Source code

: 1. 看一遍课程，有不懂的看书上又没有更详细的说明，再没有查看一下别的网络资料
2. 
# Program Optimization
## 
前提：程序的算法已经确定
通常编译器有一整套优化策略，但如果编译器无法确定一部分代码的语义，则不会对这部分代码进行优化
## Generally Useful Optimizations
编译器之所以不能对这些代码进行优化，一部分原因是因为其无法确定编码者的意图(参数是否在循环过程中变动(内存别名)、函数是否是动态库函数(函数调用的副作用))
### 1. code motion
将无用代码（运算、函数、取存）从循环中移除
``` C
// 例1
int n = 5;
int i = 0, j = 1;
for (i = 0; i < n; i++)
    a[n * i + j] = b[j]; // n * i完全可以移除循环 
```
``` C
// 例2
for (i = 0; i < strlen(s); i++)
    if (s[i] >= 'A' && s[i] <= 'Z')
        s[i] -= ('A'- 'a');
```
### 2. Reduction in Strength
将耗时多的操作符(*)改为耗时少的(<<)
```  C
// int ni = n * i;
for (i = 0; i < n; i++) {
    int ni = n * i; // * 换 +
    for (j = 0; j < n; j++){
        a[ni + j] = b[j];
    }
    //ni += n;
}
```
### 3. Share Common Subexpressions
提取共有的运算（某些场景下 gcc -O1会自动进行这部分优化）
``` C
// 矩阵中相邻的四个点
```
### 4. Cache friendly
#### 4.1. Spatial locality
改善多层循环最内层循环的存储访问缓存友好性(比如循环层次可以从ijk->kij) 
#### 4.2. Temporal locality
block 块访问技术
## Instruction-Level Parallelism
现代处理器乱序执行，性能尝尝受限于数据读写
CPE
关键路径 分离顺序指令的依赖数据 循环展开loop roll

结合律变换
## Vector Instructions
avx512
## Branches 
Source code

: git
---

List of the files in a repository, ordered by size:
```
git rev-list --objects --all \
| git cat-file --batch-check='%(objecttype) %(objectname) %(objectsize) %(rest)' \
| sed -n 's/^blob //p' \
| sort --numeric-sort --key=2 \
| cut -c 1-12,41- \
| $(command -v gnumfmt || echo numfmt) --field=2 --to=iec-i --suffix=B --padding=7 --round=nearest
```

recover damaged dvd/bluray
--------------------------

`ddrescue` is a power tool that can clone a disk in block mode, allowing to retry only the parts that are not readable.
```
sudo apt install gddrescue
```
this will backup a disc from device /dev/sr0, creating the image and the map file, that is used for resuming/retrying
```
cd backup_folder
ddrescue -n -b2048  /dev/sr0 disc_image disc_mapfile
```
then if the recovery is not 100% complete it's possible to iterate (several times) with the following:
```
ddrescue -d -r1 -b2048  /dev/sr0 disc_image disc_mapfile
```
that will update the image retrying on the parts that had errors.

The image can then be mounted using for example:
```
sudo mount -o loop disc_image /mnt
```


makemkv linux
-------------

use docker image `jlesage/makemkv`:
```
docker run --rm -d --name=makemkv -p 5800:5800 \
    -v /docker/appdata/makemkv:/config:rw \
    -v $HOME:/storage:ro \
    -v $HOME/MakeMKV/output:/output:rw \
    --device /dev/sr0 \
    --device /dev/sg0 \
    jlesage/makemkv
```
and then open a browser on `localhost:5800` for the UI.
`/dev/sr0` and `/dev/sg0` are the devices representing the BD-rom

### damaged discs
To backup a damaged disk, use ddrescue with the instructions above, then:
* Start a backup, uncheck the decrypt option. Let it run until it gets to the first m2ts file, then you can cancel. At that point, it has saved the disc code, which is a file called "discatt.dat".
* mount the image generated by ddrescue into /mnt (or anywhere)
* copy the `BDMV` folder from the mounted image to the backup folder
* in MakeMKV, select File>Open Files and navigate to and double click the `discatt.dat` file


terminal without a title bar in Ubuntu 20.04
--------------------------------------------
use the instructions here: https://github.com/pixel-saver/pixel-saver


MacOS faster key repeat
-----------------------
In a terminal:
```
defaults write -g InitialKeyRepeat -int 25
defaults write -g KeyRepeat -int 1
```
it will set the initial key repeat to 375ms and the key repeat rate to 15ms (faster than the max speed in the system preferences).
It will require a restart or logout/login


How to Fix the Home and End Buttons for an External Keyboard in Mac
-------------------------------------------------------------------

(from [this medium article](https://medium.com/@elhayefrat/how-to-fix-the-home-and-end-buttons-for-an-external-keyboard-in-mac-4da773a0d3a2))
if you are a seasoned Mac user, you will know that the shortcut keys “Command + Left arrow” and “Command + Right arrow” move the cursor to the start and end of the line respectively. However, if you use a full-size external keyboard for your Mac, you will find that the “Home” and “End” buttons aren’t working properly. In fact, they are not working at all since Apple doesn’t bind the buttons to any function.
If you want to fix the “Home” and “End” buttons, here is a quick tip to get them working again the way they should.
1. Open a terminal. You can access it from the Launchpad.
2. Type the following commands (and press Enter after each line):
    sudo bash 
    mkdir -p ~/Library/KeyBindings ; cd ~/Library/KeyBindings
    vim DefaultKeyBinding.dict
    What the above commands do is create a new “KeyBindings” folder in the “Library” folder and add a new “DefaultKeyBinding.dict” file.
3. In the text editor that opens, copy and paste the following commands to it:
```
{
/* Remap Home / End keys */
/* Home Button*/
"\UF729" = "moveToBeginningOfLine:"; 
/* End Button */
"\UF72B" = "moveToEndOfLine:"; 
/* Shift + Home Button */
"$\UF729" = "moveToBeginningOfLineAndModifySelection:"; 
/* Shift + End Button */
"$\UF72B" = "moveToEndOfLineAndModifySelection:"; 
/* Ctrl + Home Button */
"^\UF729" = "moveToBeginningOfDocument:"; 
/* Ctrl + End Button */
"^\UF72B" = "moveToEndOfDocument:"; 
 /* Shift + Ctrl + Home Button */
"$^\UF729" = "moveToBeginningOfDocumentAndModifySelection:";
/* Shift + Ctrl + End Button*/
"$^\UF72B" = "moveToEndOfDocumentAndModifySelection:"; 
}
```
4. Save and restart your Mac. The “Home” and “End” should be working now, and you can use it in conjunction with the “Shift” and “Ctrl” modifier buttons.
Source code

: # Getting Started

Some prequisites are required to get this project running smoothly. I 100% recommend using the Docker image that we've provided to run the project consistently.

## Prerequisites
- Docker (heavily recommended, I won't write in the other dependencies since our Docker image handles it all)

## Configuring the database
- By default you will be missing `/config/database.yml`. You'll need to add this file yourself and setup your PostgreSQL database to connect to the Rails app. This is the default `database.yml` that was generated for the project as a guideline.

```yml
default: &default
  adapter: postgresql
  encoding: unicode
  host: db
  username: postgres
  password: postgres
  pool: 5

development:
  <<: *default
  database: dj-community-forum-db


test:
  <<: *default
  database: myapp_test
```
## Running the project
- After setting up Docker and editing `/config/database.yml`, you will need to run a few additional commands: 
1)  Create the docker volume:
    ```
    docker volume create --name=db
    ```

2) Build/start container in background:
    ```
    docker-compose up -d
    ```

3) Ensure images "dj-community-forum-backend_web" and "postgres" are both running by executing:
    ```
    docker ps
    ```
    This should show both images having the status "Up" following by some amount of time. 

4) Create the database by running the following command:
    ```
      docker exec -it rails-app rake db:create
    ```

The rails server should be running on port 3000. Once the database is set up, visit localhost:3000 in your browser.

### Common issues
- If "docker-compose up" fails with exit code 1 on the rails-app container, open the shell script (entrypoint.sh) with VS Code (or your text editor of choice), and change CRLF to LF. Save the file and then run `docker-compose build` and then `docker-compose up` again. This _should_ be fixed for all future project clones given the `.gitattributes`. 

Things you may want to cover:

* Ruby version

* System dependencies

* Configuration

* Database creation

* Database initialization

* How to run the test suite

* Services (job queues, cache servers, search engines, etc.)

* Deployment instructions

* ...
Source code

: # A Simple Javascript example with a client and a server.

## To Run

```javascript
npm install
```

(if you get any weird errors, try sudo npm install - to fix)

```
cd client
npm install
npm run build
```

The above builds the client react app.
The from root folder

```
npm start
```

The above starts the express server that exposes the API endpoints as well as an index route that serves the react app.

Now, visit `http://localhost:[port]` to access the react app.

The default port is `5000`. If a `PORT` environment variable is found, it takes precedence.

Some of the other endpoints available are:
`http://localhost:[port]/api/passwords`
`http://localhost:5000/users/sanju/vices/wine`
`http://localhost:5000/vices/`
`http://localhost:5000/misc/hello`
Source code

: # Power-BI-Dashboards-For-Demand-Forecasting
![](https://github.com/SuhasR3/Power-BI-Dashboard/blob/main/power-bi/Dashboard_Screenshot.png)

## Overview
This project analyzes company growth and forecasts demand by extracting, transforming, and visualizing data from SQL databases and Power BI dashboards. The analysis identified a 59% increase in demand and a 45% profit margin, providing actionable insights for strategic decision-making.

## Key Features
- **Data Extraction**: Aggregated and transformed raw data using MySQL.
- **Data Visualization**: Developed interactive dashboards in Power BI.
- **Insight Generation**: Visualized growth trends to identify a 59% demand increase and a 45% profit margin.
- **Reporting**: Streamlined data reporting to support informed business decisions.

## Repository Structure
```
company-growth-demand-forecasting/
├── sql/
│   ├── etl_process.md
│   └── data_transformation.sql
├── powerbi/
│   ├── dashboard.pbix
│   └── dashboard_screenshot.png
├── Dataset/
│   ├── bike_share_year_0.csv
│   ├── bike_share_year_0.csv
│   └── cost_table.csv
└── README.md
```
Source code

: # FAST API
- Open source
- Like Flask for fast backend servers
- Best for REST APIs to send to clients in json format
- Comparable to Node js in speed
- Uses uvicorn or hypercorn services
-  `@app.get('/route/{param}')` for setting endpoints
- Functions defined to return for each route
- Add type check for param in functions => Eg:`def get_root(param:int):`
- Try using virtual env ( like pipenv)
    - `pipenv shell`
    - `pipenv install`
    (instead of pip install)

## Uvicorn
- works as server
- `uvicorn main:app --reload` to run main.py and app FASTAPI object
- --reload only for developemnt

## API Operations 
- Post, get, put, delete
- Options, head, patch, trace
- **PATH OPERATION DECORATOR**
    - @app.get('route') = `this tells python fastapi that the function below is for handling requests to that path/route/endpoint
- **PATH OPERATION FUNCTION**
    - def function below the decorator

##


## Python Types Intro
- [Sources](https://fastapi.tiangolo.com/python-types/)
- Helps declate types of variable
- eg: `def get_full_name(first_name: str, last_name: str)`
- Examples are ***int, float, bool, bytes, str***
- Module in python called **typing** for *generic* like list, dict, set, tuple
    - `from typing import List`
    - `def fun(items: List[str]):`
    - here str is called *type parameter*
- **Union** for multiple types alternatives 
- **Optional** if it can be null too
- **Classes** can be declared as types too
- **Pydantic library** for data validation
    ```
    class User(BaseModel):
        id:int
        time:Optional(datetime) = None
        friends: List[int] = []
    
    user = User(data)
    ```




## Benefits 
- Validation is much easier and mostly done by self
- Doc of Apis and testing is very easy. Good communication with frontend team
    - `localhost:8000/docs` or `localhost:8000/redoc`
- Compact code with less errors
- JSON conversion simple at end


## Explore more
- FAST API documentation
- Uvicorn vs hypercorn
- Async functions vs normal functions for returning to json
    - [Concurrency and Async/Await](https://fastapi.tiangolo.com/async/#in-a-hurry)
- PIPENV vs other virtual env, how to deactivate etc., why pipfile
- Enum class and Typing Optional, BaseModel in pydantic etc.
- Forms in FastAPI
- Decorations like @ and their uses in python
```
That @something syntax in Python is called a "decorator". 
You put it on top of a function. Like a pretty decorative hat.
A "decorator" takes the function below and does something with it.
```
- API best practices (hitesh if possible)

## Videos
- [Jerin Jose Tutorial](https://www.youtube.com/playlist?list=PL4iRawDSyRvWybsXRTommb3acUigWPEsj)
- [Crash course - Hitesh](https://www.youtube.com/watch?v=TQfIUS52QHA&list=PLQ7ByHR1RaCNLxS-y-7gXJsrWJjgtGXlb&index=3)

================================

▶ [Instructions for the task]:
From the data above, show each line that contains "retrying".

▶ [Response to this exercise]:
this will backup a disc from device /dev/sr0, creating the image and the map file, that is used for resuming/retrying
that will update the image retrying on the parts that had errors.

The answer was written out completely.